(Beginning of The records)
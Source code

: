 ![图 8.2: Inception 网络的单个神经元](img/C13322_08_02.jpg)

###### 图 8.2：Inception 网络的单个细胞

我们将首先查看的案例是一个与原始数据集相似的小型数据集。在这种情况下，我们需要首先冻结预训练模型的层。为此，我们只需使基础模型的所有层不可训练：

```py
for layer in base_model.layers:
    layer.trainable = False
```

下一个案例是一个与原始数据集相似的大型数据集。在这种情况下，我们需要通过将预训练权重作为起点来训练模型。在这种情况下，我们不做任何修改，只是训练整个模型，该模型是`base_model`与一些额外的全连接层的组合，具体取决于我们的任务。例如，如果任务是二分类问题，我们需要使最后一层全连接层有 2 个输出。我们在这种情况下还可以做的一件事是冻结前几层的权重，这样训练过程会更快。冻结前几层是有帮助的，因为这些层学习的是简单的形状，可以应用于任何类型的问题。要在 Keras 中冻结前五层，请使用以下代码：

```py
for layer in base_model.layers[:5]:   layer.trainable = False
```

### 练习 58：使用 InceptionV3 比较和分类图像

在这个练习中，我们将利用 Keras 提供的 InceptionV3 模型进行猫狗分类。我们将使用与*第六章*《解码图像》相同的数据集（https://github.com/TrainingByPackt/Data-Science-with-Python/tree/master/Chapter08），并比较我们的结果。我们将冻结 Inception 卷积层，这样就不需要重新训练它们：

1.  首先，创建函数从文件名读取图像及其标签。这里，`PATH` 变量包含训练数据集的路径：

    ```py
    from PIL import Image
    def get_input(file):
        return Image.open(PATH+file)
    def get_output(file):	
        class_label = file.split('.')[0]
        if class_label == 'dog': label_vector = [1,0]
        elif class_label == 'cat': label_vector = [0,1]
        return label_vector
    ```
(End of The records)
Task statement - Going through the listing, tally each line that contains "layers", then state the total with no other text.

Response area - 2